Question: A deck of cards is shuffled and dealt to four players, with each receiving 13 cards. Find: The probability that the first player holds all the aces given that she holds at least one.
Attempt at solution: P(Player 1 has 4 aces | at least one)=P(4 aces)/(1-P(none)) =binomial(4,4)*binomial(48,9)/binomial(52,13)/(binomial(52,13)/binomial(52,13)-binomial(4,0)*binomial(48,13)/binomial(52,13))=bimonial(48,9)/(binomial(52,13)-binomial(48,13))=5/1318=.003794.
This is the right answer, according to the text. But I'm not sure why P(Player 1 has 4 aces | at least one)=P(4 aces)/(1-P(none)). I really struggle with these type of equations. Can someone teach me how to solve P(A|A,B,C,D,...)?

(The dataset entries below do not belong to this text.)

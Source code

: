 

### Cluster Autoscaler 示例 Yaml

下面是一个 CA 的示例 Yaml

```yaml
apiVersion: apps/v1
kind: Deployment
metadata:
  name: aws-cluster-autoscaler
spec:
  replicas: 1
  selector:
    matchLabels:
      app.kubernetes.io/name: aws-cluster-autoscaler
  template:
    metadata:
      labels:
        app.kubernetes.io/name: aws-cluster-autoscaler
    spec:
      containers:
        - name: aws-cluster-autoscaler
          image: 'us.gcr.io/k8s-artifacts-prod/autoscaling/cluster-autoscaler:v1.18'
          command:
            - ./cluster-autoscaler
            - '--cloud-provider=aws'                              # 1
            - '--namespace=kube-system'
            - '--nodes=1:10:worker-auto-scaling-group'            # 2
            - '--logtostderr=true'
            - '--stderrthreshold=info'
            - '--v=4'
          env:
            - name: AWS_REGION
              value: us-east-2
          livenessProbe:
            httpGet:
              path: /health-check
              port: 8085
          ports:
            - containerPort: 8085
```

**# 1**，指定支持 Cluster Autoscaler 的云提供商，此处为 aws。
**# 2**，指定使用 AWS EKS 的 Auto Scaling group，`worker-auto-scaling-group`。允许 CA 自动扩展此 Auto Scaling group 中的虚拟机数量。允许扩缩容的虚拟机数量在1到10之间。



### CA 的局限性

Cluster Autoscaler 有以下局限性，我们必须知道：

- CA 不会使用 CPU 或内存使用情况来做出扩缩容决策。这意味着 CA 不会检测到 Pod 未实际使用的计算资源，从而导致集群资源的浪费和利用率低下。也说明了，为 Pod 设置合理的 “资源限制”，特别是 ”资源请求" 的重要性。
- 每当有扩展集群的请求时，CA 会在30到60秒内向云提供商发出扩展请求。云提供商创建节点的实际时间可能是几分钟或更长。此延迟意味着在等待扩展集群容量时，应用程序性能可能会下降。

Also, I'm curious why I couldn't solve it this way. I get a wrong answer:
AP^3*q^9 + AAP^2*q^9 + AAAp*q^9 + AAAAq^9
=binomial(12,3)*3*2*1/(51*50*49) + binomial(11,2)*2*1/(50*49) + binomial(10,1)*1/49= 25% (where A stands for ace).
Thanks in advance!!! This is for review, not homework.